Yorumların hepsini okumadım, belki bu düşündüğümü benden başkası da düşünmüş ve yazmış olabilir bilmiyorum.
Bazı albümleri dinlerken “yahu şu grup hiç olmayaydı da, ben bir grup kurup, şunların şarkılarını yazaydım, bu şaheserler, melodiler, riffler, bateri atakları keşke benim aklımdan çıkaydı” diye çok düşünmüşümdür. :D Komik bir düşünce ama nedense yalnız olduğumu düşünmüyorum. Belki de çok bencilim bilemem. :)
Özellikle ilk olarak Gorod – Process of a New Decline albümünü dinlerken bayağı bayağı düşünmüştüm bunu. Adamlar öyle donatmışlarki şarkıları, ulan yolda yürürken adımlarım aksıyor. “Keşke bu albümü ben yazaydım” demekten alıkoyamıyorum kendimi.

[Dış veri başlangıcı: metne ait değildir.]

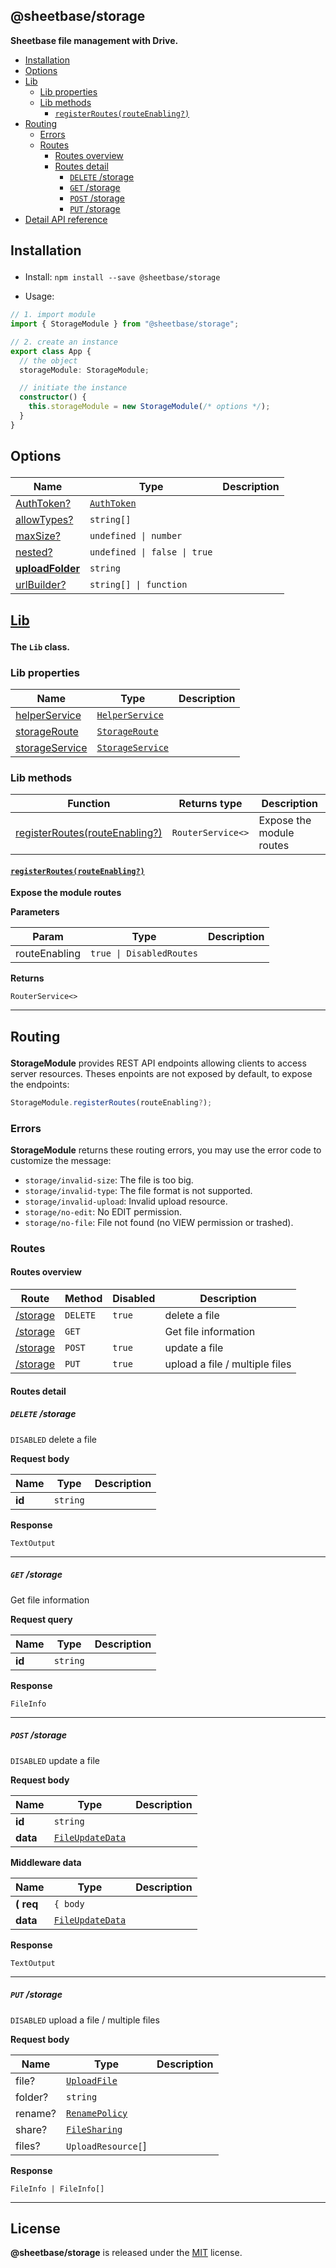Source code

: <section id="head" data-note="AUTO-GENERATED CONTENT, DO NOT EDIT DIRECTLY!">

# @sheetbase/storage

**Sheetbase file management with Drive.**

</section>

<section id="tocx" data-note="AUTO-GENERATED CONTENT, DO NOT EDIT DIRECTLY!">

- [Installation](#installation)
- [Options](#options)
- [Lib](#lib)
  - [Lib properties](#lib-properties)
  - [Lib methods](#lib-methods)
    - [`registerRoutes(routeEnabling?)`](#lib-registerroutes-0)
- [Routing](#routing)
  - [Errors](#routing-errors)
  - [Routes](#routing-routes)
    - [Routes overview](#routing-routes-overview)
    - [Routes detail](#routing-routes-detail)
      - [`DELETE` /storage](#DELETE__storage)
      - [`GET` /storage](#GET__storage)
      - [`POST` /storage](#POST__storage)
      - [`PUT` /storage](#PUT__storage)
- [Detail API reference](https://sheetbase.github.io/server)


</section>

<section id="installation" data-note="AUTO-GENERATED CONTENT, DO NOT EDIT DIRECTLY!">

<h2><a name="installation"><p>Installation</p>
</a></h2>

- Install: `npm install --save @sheetbase/storage`

- Usage:

```ts
// 1. import module
import { StorageModule } from "@sheetbase/storage";

// 2. create an instance
export class App {
  // the object
  storageModule: StorageModule;

  // initiate the instance
  constructor() {
    this.storageModule = new StorageModule(/* options */);
  }
}
```

</section>

<section id="options" data-note="AUTO-GENERATED CONTENT, DO NOT EDIT DIRECTLY!">

<h2><a name="options"><p>Options</p>
</a></h2>

| Name                                                                                        | Type                                                                                                 | Description |
| ------------------------------------------------------------------------------------------- | ---------------------------------------------------------------------------------------------------- | ----------- |
| [AuthToken?](https://sheetbase.github.io/server/interfaces/options.html#authtoken)          | <code><a href="https://sheetbase.github.io/server/globals.html" target="_blank">AuthToken</a></code> |             |
| [allowTypes?](https://sheetbase.github.io/server/interfaces/options.html#allowtypes)        | <code>string[]</code>                                                                                |             |
| [maxSize?](https://sheetbase.github.io/server/interfaces/options.html#maxsize)              | <code>undefined \| number</code>                                                                     |             |
| [nested?](https://sheetbase.github.io/server/interfaces/options.html#nested)                | <code>undefined \| false \| true</code>                                                              |             |
| [**uploadFolder**](https://sheetbase.github.io/server/interfaces/options.html#uploadfolder) | <code>string</code>                                                                                  |             |
| [urlBuilder?](https://sheetbase.github.io/server/interfaces/options.html#urlbuilder)        | <code>string[] \| function</code>                                                                    |             |

</section>

<section id="lib" data-note="AUTO-GENERATED CONTENT, DO NOT EDIT DIRECTLY!">

<h2><a name="lib" href="https://sheetbase.github.io/server/classes/lib.html"><p>Lib</p>
</a></h2>

**The `Lib` class.**

<h3><a name="lib-properties"><p>Lib properties</p>
</a></h3>

| Name                                                                                 | Type                                                                                                                     | Description |
| ------------------------------------------------------------------------------------ | ------------------------------------------------------------------------------------------------------------------------ | ----------- |
| [helperService](https://sheetbase.github.io/server/classes/lib.html#helperservice)   | <code><a href="https://sheetbase.github.io/server/classes/helperservice.html" target="_blank">HelperService</a></code>   |             |
| [storageRoute](https://sheetbase.github.io/server/classes/lib.html#storageroute)     | <code><a href="https://sheetbase.github.io/server/classes/storageroute.html" target="_blank">StorageRoute</a></code>     |             |
| [storageService](https://sheetbase.github.io/server/classes/lib.html#storageservice) | <code><a href="https://sheetbase.github.io/server/classes/storageservice.html" target="_blank">StorageService</a></code> |             |

<h3><a name="lib-methods"><p>Lib methods</p>
</a></h3>

| Function                                                | Returns type                 | Description              |
| ------------------------------------------------------- | ---------------------------- | ------------------------ |
| [registerRoutes(routeEnabling?)](#lib-registerroutes-0) | <code>RouterService<></code> | Expose the module routes |

<h4><a name="lib-registerroutes-0" href="https://sheetbase.github.io/server/classes/lib.html#registerroutes"><p><code>registerRoutes(routeEnabling?)</code></p>
</a></h4>

**Expose the module routes**

**Parameters**

| Param         | Type                                | Description |
| ------------- | ----------------------------------- | ----------- |
| routeEnabling | <code>true \| DisabledRoutes</code> |             |

**Returns**

<code>RouterService<></code>

---

</section>

<section id="routing" data-note="AUTO-GENERATED CONTENT, DO NOT EDIT DIRECTLY!">

<h2><a name="routing"><p>Routing</p>
</a></h2>

**StorageModule** provides REST API endpoints allowing clients to access server resources. Theses enpoints are not exposed by default, to expose the endpoints:

```ts
StorageModule.registerRoutes(routeEnabling?);
```

<h3><a name="routing-errors"><p>Errors</p>
</a></h3>

**StorageModule** returns these routing errors, you may use the error code to customize the message:

- `storage/invalid-size`: The file is too big.
- `storage/invalid-type`: The file format is not supported.
- `storage/invalid-upload`: Invalid upload resource.
- `storage/no-edit`: No EDIT permission.
- `storage/no-file`: File not found (no VIEW permission or trashed).

<h3><a name="routing-routes"><p>Routes</p>
</a></h3>

<h4><a name="routing-routes-overview"><p>Routes overview</p>
</a></h4>

| Route                        | Method   | Disabled | Description                    |
| ---------------------------- | -------- | -------- | ------------------------------ |
| [/storage](#DELETE__storage) | `DELETE` | `true`   | delete a file                  |
| [/storage](#GET__storage)    | `GET`    |          | Get file information           |
| [/storage](#POST__storage)   | `POST`   | `true`   | update a file                  |
| [/storage](#PUT__storage)    | `PUT`    | `true`   | upload a file / multiple files |

<h4><a name="routing-routes-detail"><p>Routes detail</p>
</a></h4>

<h5><a name="DELETE__storage"><p><code>DELETE</code> /storage</p>
</a></h5>

`DISABLED` delete a file

**Request body**

| Name   | Type       | Description |
| ------ | ---------- | ----------- |
| **id** | <a data-sref="string"><code>string</code></a> |             |

**Response**

`TextOutput`

---

<h5><a name="GET__storage"><p><code>GET</code> /storage</p>
</a></h5>

Get file information

**Request query**

| Name   | Type       | Description |
| ------ | ---------- | ----------- |
| **id** | <a data-sref="string"><code>string</code></a> |             |

**Response**

`FileInfo`

---

<h5><a name="POST__storage"><p><code>POST</code> /storage</p>
</a></h5>

`DISABLED` update a file

**Request body**

| Name     | Type               | Description |
| -------- | ------------------ | ----------- |
| **id**   | <a data-sref="string"><code>string</code></a>         |             |
| **data** | <a data-sref="FileUpdateData" href="https://sheetbase.github.io/server/interfaces/fileupdatedata.html"><code>FileUpdateData</code></a> |             |

**Middleware data**

| Name      | Type               | Description |
| --------- | ------------------ | ----------- |
| **( req** | <a data-sref="{ body"><code>{ body</code></a>         |             |
| **data**  | <a data-sref="FileUpdateData" href="https://sheetbase.github.io/server/interfaces/fileupdatedata.html"><code>FileUpdateData</code></a> |             |

**Response**

`TextOutput`

---

<h5><a name="PUT__storage"><p><code>PUT</code> /storage</p>
</a></h5>

`DISABLED` upload a file / multiple files

**Request body**

| Name    | Type                 | Description |
| ------- | -------------------- | ----------- |
| file?   | <a data-sref="UploadFile" href="https://sheetbase.github.io/server/interfaces/uploadfile.html"><code>UploadFile</code></a>       |             |
| folder? | <a data-sref="string"><code>string</code></a>           |             |
| rename? | <a data-sref="RenamePolicy" href="https://sheetbase.github.io/server/globals.html#renamepolicy"><code>RenamePolicy</code></a>     |             |
| share?  | <a data-sref="FileSharing" href="https://sheetbase.github.io/server/globals.html#filesharing"><code>FileSharing</code></a>      |             |
| files?  | <a data-sref="UploadResource["><code>UploadResource[</code></a>] |             |

**Response**

`FileInfo | FileInfo[]`

---

</section>

<section id="license" data-note="AUTO-GENERATED CONTENT, DO NOT EDIT DIRECTLY!">

## License

**@sheetbase/storage** is released under the [MIT](https://github.com/sheetbase/server/blob/master/LICENSE) license.

</section>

Asıl mevzuya gelirsek, benim bir grubum olsaydı oldukça teknik oldurdu. Teknik Death’in anasını ağlatırdım, Necrophagist gibi solo gibi riffler yazardım. İki elektro bir bass ve bateri iş görürdü. Hem elektroyu çalar hem de vokal yapardım. (tabi bu durumda sesimin de iyi olduğunu varsayıyoruz) Albüm tanıtım işini pek düşünmedim, insan hayal kurarken onlara pek dalmıyor şahsen, yalnızca sahneyi ve stüdyo ortamını düşünürüm ben genelde :) Sahne şovlarında ise ses sistemine çok özen gösterilsin isterdim, teknik death yaparken çok da bir şov yapılmıyor yani, olduğun yerde yardırıp duruyorsun. :)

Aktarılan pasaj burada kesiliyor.